Task instructions
If a line in the data holds the string "setlength", list it.
※
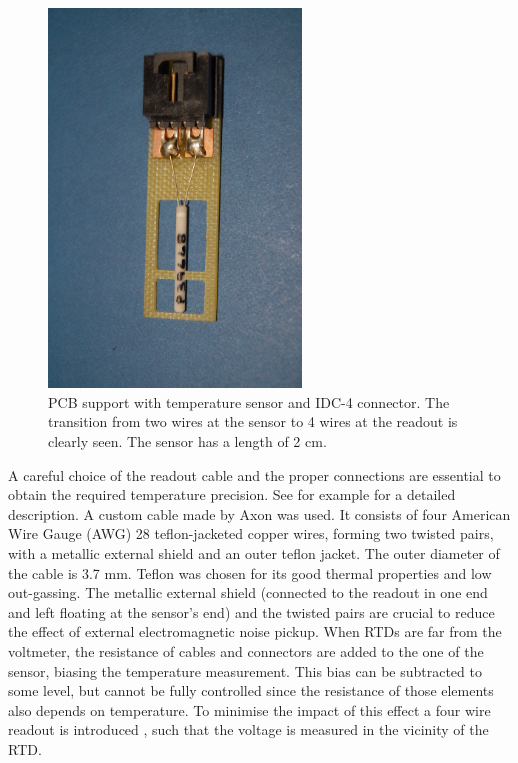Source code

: \begin{figure}[htbp]
\begin{center}
\includegraphics[width=0.6\textwidth, angle=-90]{images/figure_1.jpg}%
\caption{PCB support with temperature sensor and IDC-4 connector. The transition from two wires at the sensor to 4 wires at the readout is clearly seen. The sensor has a length of 2 cm.
\label{fig:sensor}}
\end{center}
\end{figure}

A careful choice of the readout cable and the proper connections are essential to obtain the required temperature precision. See for example \cite{minco} for a detailed description. A custom cable made by Axon \cite{axon} was used. It consists of four American Wire Gauge (AWG) 28 teflon-jacketed copper wires, forming two twisted pairs, with a metallic external shield and an outer teflon jacket. The outer diameter of the cable is 3.7 mm. Teflon was chosen for its good thermal properties and low out-gassing. The metallic external shield (connected to the readout in one end and left floating at the sensor's end) and the twisted pairs are crucial to reduce the effect of external electromagnetic noise pickup. When RTDs are far from the voltmeter, the resistance of cables and connectors are added to the one of the sensor, biasing the temperature measurement. This bias can be subtracted to some level, but cannot be fully controlled since the resistance of those elements also depends on temperature. To minimise the impact of this effect a four wire readout is introduced \cite{minco}, such that the voltage is measured in the vicinity of the RTD.  

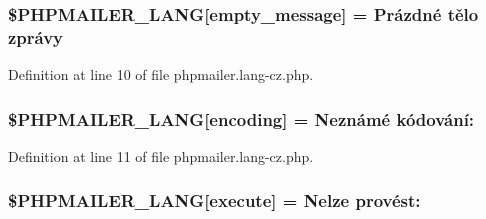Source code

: \subsubsection[{\texorpdfstring{\$\+P\+H\+P\+M\+A\+I\+L\+E\+R\+\_\+\+L\+A\+NG}{$PHPMAILER_LANG}}]{\setlength{\rightskip}{0pt plus 5cm}\$P\+H\+P\+M\+A\+I\+L\+E\+R\+\_\+\+L\+A\+NG\mbox{[}\textquotesingle{}empty\+\_\+message\textquotesingle{}\mbox{]} = \textquotesingle{}Prázdné tělo zprávy\textquotesingle{}}\hypertarget{phpmailer_8lang-cz_8php_a33772099f637c9d6c2cd7425e0e37fed}{}\label{phpmailer_8lang-cz_8php_a33772099f637c9d6c2cd7425e0e37fed}


Definition at line 10 of file phpmailer.\+lang-\/cz.\+php.

\subsubsection[{\texorpdfstring{\$\+P\+H\+P\+M\+A\+I\+L\+E\+R\+\_\+\+L\+A\+NG}{$PHPMAILER_LANG}}]{\setlength{\rightskip}{0pt plus 5cm}\$P\+H\+P\+M\+A\+I\+L\+E\+R\+\_\+\+L\+A\+NG\mbox{[}\textquotesingle{}encoding\textquotesingle{}\mbox{]} = \textquotesingle{}Neznámé kódování\+: \textquotesingle{}}\hypertarget{phpmailer_8lang-cz_8php_a817f7283f3d54c970a0c10305cc668cc}{}\label{phpmailer_8lang-cz_8php_a817f7283f3d54c970a0c10305cc668cc}


Definition at line 11 of file phpmailer.\+lang-\/cz.\+php.

\subsubsection[{\texorpdfstring{\$\+P\+H\+P\+M\+A\+I\+L\+E\+R\+\_\+\+L\+A\+NG}{$PHPMAILER_LANG}}]{\setlength{\rightskip}{0pt plus 5cm}\$P\+H\+P\+M\+A\+I\+L\+E\+R\+\_\+\+L\+A\+NG\mbox{[}\textquotesingle{}execute\textquotesingle{}\mbox{]} = \textquotesingle{}Nelze provést\+: \textquotesingle{}}\hypertarget{phpmailer_8lang-cz_8php_a668217a9563a168f30f2a8548b6ed5a9}{}\label{phpmailer_8lang-cz_8php_a668217a9563a168f30f2a8548b6ed5a9}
※
Written reply
: \subsubsection[{\texorpdfstring{\$\+P\+H\+P\+M\+A\+I\+L\+E\+R\+\_\+\+L\+A\+NG}{$PHPMAILER_LANG}}]{\setlength{\rightskip}{0pt plus 5cm}\$P\+H\+P\+M\+A\+I\+L\+E\+R\+\_\+\+L\+A\+NG\mbox{[}\textquotesingle{}empty\+\_\+message\textquotesingle{}\mbox{]} = \textquotesingle{}Prázdné tělo zprávy\textquotesingle{}}\hypertarget{phpmailer_8lang-cz_8php_a33772099f637c9d6c2cd7425e0e37fed}{}\label{phpmailer_8lang-cz_8php_a33772099f637c9d6c2cd7425e0e37fed}
\subsubsection[{\texorpdfstring{\$\+P\+H\+P\+M\+A\+I\+L\+E\+R\+\_\+\+L\+A\+NG}{$PHPMAILER_LANG}}]{\setlength{\rightskip}{0pt plus 5cm}\$P\+H\+P\+M\+A\+I\+L\+E\+R\+\_\+\+L\+A\+NG\mbox{[}\textquotesingle{}encoding\textquotesingle{}\mbox{]} = \textquotesingle{}Neznámé kódování\+: \textquotesingle{}}\hypertarget{phpmailer_8lang-cz_8php_a817f7283f3d54c970a0c10305cc668cc}{}\label{phpmailer_8lang-cz_8php_a817f7283f3d54c970a0c10305cc668cc}
\subsubsection[{\texorpdfstring{\$\+P\+H\+P\+M\+A\+I\+L\+E\+R\+\_\+\+L\+A\+NG}{$PHPMAILER_LANG}}]{\setlength{\rightskip}{0pt plus 5cm}\$P\+H\+P\+M\+A\+I\+L\+E\+R\+\_\+\+L\+A\+NG\mbox{[}\textquotesingle{}execute\textquotesingle{}\mbox{]} = \textquotesingle{}Nelze provést\+: \textquotesingle{}}\hypertarget{phpmailer_8lang-cz_8php_a668217a9563a168f30f2a8548b6ed5a9}{}\label{phpmailer_8lang-cz_8php_a668217a9563a168f30f2a8548b6ed5a9}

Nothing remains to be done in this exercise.